- _Records supplied_

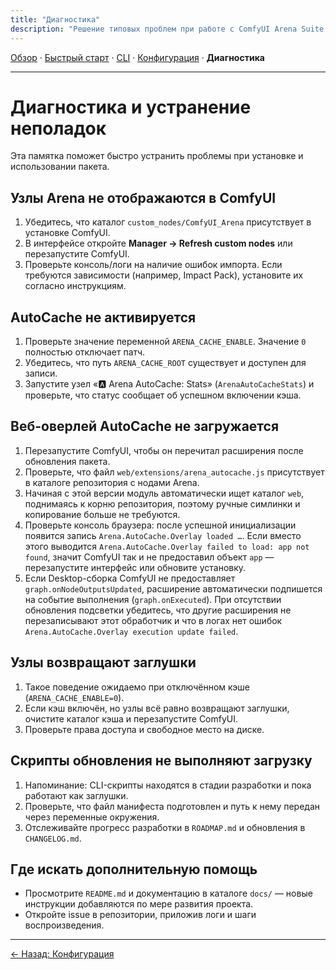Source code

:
 ```yaml
---
title: "Диагностика"
description: "Решение типовых проблем при работе с ComfyUI Arena Suite."
---
```


[Обзор](index.md) · [Быстрый старт](quickstart.md) · [CLI](cli.md) · [Конфигурация](config.md) · **Диагностика**

---

# Диагностика и устранение неполадок

Эта памятка поможет быстро устранить проблемы при установке и использовании пакета.

## Узлы Arena не отображаются в ComfyUI
1. Убедитесь, что каталог `custom_nodes/ComfyUI_Arena` присутствует в установке ComfyUI.
2. В интерфейсе откройте **Manager → Refresh custom nodes** или перезапустите ComfyUI.
3. Проверьте консоль/логи на наличие ошибок импорта. Если требуются зависимости (например, Impact Pack), установите их согласно инструкциям.

## AutoCache не активируется
1. Проверьте значение переменной `ARENA_CACHE_ENABLE`. Значение `0` полностью отключает патч.
2. Убедитесь, что путь `ARENA_CACHE_ROOT` существует и доступен для записи.
3. Запустите узел «🅰️ Arena AutoCache: Stats» (`ArenaAutoCacheStats`) и проверьте, что статус сообщает об успешном включении кэша.

## Веб-оверлей AutoCache не загружается
1. Перезапустите ComfyUI, чтобы он перечитал расширения после обновления пакета.
2. Проверьте, что файл `web/extensions/arena_autocache.js` присутствует в каталоге репозитория с нодами Arena.
3. Начиная с этой версии модуль автоматически ищет каталог `web`, поднимаясь к корню репозитория, поэтому ручные симлинки и копирование больше не требуются.
4. Проверьте консоль браузера: после успешной инициализации появится запись `Arena.AutoCache.Overlay loaded …`. Если вместо этого выводится `Arena.AutoCache.Overlay failed to load: app not found`, значит ComfyUI так и не предоставил объект `app` — перезапустите интерфейс или обновите установку.
5. Если Desktop-сборка ComfyUI не предоставляет `graph.onNodeOutputsUpdated`, расширение автоматически подпишется на событие выполнения (`graph.onExecuted`). При отсутствии обновления подсветки убедитесь, что другие расширения не перезаписывают этот обработчик и что в логах нет ошибок `Arena.AutoCache.Overlay execution update failed`.

## Узлы возвращают заглушки
1. Такое поведение ожидаемо при отключённом кэше (`ARENA_CACHE_ENABLE=0`).
2. Если кэш включён, но узлы всё равно возвращают заглушки, очистите каталог кэша и перезапустите ComfyUI.
3. Проверьте права доступа и свободное место на диске.

## Скрипты обновления не выполняют загрузку
1. Напоминание: CLI-скрипты находятся в стадии разработки и пока работают как заглушки.
2. Проверьте, что файл манифеста подготовлен и путь к нему передан через переменные окружения.
3. Отслеживайте прогресс разработки в `ROADMAP.md` и обновления в `CHANGELOG.md`.

## Где искать дополнительную помощь
- Просмотрите `README.md` и документацию в каталоге `docs/` — новые инструкции добавляются по мере развития проекта.
- Откройте issue в репозитории, приложив логи и шаги воспроизведения.

---

[← Назад: Конфигурация](config.md)
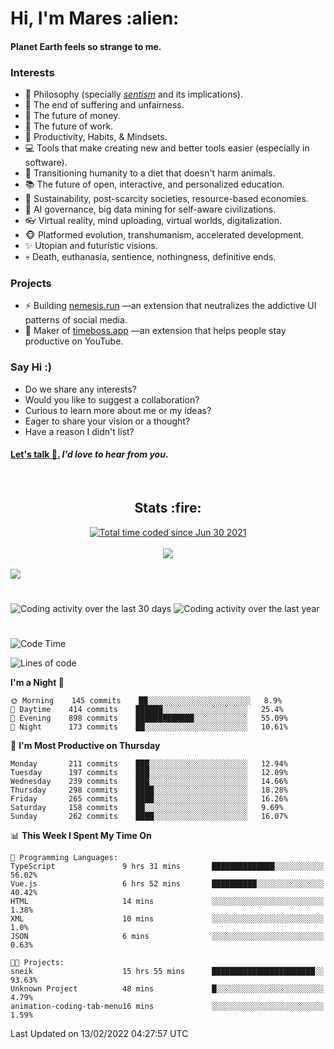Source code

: <h1>Hi, I'm Mares :alien:</h1>

#### Planet Earth feels so strange to me.

### **Interests**

- 🌊 Philosophy (specially [_sentism_][sentismmedium] and its implications).
- 🎯 The end of suffering and unfairness.
- 💸 The future of money.
- 💼 The future of work.
- 🧠 Productivity, Habits, & Mindsets.
- 💻 Tools that make creating new and better tools easier (especially in software).
- 🥗 Transitioning humanity to a diet that doesn't harm animals.
- 📚 The future of open, interactive, and personalized education.
- 🌱 Sustainability, post-scarcity societies, resource-based economies.
- 🤖 AI governance, big data mining for self-aware civilizations.
- 👓 Virtual reality, mind uploading, virtual worlds, digitalization.
- 🐵 Platformed evolution, transhumanism, accelerated development.
- ✨ Utopian and futuristic visions.
- 💀 Death, euthanasia, sentience, nothingness, definitive ends.


### **Projects**

- ⚡ Building [nemesis.run](https://nemesis.run) —an extension that neutralizes the addictive UI patterns of social media.
- 💎 Maker of [timeboss.app](https://timeboss.app) —an extension that helps people stay productive on YouTube.


### **Say Hi :)**

- Do we share any interests?
- Would you like to suggest a collaboration?
- Curious to learn more about me or my ideas?
- Eager to share your vision or a thought?
- Have a reason I didn't list?

#### [Let's talk :wave:.](mailto:mareszhar@gmail.com) _I'd love to hear from you_.

[sentismmedium]: https://medium.com/@mareszhar/born-a-prisoner-a-reflection-about-life-its-struggles-and-a-plan-to-escape-d8566ce9b026

<br>

<h2 align="center">Stats :fire:</h2>

<div align="center">
  <a href="https://wakatime.com/@cfdc0e0d-4860-4b62-9ff0-cb659185525e">
    <img src="https://wakatime.com/badge/user/cfdc0e0d-4860-4b62-9ff0-cb659185525e.svg" alt="Total time coded since Jun 30 2021" />
  </a>
</div>

<br>

<!-- 
Add or remove this: 
&dates=B1AAB3FF 
...or this...
&date_format=M%20j%5B%2C%20Y%5D
from the *streak stats URL below* if they get bugged and aren't updating: 
-->

<div align="center">
  <img src="https://github-readme-streak-stats.herokuapp.com?user=mareszhar&theme=black-ice&hide_border=true&stroke=FFFFFF15&ring=DF8FFE&fire=DF8FFE&currStreakLabel=DF8FFE&background=1A232A&currStreakNum=86FFAB&dates=B1AAB3FF&date_format=M%20j%5B%2C%20Y%5D">
</div>

<br>

<img src="https://activity-graph.herokuapp.com/graph?username=mareszhar&theme=nord&bg_color=00000000&color=979797&line=DF8FFE&point=00000000&area=true&hide_border=true">

<br>

<h1></h1>

<img src="https://wakatime.com/share/@mares/5df0ff02-9c79-41b4-b540-51dc9c65a57b.svg" alt="Coding activity over the last 30 days" />
<img src="https://wakatime.com/share/@mares/ea89ba71-f374-40af-930c-e0655909fe37.svg" alt="Coding activity over the last year" />

<h1></h1>

<!--START_SECTION:waka-->
![Code Time](http://img.shields.io/badge/Code%20Time-490%20hrs%2024%20mins-blue)

![Lines of code](https://img.shields.io/badge/From%20Hello%20World%20I%27ve%20Written-124%20Thousand%20lines%20of%20code-blue)

**I'm a Night 🦉** 

```text
🌞 Morning    145 commits    ██░░░░░░░░░░░░░░░░░░░░░░░   8.9% 
🌆 Daytime    414 commits    ██████░░░░░░░░░░░░░░░░░░░   25.4% 
🌃 Evening    898 commits    █████████████░░░░░░░░░░░░   55.09% 
🌙 Night      173 commits    ██░░░░░░░░░░░░░░░░░░░░░░░   10.61%

```
📅 **I'm Most Productive on Thursday** 

```text
Monday       211 commits    ███░░░░░░░░░░░░░░░░░░░░░░   12.94% 
Tuesday      197 commits    ███░░░░░░░░░░░░░░░░░░░░░░   12.09% 
Wednesday    239 commits    ███░░░░░░░░░░░░░░░░░░░░░░   14.66% 
Thursday     298 commits    ████░░░░░░░░░░░░░░░░░░░░░   18.28% 
Friday       265 commits    ████░░░░░░░░░░░░░░░░░░░░░   16.26% 
Saturday     158 commits    ██░░░░░░░░░░░░░░░░░░░░░░░   9.69% 
Sunday       262 commits    ████░░░░░░░░░░░░░░░░░░░░░   16.07%

```


📊 **This Week I Spent My Time On** 

```text
💬 Programming Languages: 
TypeScript               9 hrs 31 mins       ██████████████░░░░░░░░░░░   56.02% 
Vue.js                   6 hrs 52 mins       ██████████░░░░░░░░░░░░░░░   40.42% 
HTML                     14 mins             ░░░░░░░░░░░░░░░░░░░░░░░░░   1.38% 
XML                      10 mins             ░░░░░░░░░░░░░░░░░░░░░░░░░   1.0% 
JSON                     6 mins              ░░░░░░░░░░░░░░░░░░░░░░░░░   0.63%

🐱‍💻 Projects: 
sneik                    15 hrs 55 mins      ███████████████████████░░   93.63% 
Unknown Project          48 mins             █░░░░░░░░░░░░░░░░░░░░░░░░   4.79% 
animation-coding-tab-menu16 mins             ░░░░░░░░░░░░░░░░░░░░░░░░░   1.59%

```


 Last Updated on 13/02/2022 04:27:57 UTC
<!--END_SECTION:waka-->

- _Work item_
The response is to be a bare number: the tally of lines in the listing above with the word "каталоге".

- _Reply_
2